Reproductive coercion can involve a range of behaviours, all of which are forms of abuse. It can include a partner or family member using psychological pressure and emotional blackmail, as well as physical and sexual violence, to dictate a woman’s reproductive choices. As with all forms of abuse, many authorities can be involved, including social workers and the police. Healthcare workers are often well placed to spot the signs first.
“Although this has been known to happen for a long time, it is only in the last decade that the extent of reproductive coercion has been studied,” said Professor Sam Rowlands of Bournemouth University who led the group producing the new educational paper. He was also one of the first health professionals to write on the subject.
“More information and guidance are still needed to help clinicians recognise and support the women affected,” he added.
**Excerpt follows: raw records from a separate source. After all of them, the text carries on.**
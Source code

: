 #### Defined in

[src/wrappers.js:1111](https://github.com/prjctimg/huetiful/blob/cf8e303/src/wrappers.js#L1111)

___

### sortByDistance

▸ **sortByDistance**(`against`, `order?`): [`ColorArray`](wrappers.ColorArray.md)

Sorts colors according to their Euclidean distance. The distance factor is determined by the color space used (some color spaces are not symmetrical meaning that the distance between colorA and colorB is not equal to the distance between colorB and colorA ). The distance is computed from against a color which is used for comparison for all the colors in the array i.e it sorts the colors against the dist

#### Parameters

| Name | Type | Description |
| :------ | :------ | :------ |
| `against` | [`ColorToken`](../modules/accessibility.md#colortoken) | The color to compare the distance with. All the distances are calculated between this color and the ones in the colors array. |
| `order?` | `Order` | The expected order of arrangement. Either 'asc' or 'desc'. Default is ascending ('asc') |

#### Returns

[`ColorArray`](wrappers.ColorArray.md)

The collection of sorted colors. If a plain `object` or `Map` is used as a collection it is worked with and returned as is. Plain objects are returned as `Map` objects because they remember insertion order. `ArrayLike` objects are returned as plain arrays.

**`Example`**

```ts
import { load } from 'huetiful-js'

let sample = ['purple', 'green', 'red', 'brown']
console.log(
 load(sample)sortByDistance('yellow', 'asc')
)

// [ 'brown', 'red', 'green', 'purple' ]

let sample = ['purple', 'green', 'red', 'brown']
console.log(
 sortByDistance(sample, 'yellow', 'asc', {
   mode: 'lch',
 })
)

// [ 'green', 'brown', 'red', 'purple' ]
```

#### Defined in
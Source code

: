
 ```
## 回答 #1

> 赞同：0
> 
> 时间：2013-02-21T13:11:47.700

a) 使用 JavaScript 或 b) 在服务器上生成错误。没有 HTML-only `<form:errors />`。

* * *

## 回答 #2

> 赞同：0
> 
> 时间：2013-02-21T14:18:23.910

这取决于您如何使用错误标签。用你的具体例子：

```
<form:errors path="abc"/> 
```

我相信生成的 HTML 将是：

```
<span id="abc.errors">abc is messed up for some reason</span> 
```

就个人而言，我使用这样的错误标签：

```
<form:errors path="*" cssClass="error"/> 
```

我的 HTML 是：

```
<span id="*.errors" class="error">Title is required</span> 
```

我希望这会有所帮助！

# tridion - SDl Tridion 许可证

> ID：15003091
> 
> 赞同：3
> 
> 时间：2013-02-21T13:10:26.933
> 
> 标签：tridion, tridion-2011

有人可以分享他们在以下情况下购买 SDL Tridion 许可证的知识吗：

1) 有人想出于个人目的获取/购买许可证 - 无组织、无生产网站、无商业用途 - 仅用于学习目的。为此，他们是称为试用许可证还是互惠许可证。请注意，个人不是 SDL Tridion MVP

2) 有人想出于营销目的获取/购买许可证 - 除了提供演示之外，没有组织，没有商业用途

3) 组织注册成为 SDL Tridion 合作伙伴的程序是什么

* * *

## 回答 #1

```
Throughout his studies, Prof Rowlands has found that women can be reluctant to disclose whether their pregnancy, or termination of a pregnancy, was forced upon them. This can be because there may be children involved or because they feel dependent upon their dominant and controlling partner.
“It is easy to completely miss the signs as they can be invisible from the outside, so this often hides in plain sight,” explained Prof Rowlands.
In this new paper, Prof Rowlands and his team advise that repeated requests for emergency contraception, pregnancy testing, sexually transmitted infection testing, or termination of pregnancy could be signs that coercion is taking place. Women experiencing reproductive coercion are also more likely to request highly effective contraceptive methods such as implants, intrauterine contraceptives, or sterilisation.
They also set out a series of questions that clinicians can ask women to gather more information if they suspect coercion is happening. This includes how to ask the woman’s partner to leave the room so they can speak to her on her own.
“It’s important that doctors’ questions are specific and make it clear to the women affected that they understand,” explained Prof Rowlands. “Vague questions such as ‘how are things at home?’ and questions that come across as routine box-ticking are very unlikely to lead to someone confirming they have been subjected to abuse,” he continued.
The study team advise that a professional relationship between doctor and patient, based on trust and confidentiality is critical. Women experiencing this form of abuse will know the ramifications of disclosure, for example the doctors may be duty bound to get the police and other authorities involved. This can be another barrier to opening up. In these cases, they advise that doctors can give cards to the women explaining how they can get advice and support. Posters on the walls of clinics can also help raise awareness amongst people subjected to abuse, or to people who suspect a friend or family member may be affected.
The paper concludes with practical steps that doctors can take if a woman subjected to this abuse feels unable to break away from their partners.
“As professionals, we can help women by supplying concealable contraceptives, so they are able to offer up some kind of resistance to the coercion,” said Prof Rowlands. “It is good for the patients to have a doctor who understands what is going on but that they trust enough to know they will not routinely get other parties involved against their wishes.
“A combination of providing them with contraception that their partners are unlikely to discover and information about how to get support is a positive way to empower women to make the decision on the next steps when they feel the time is right,” he concluded.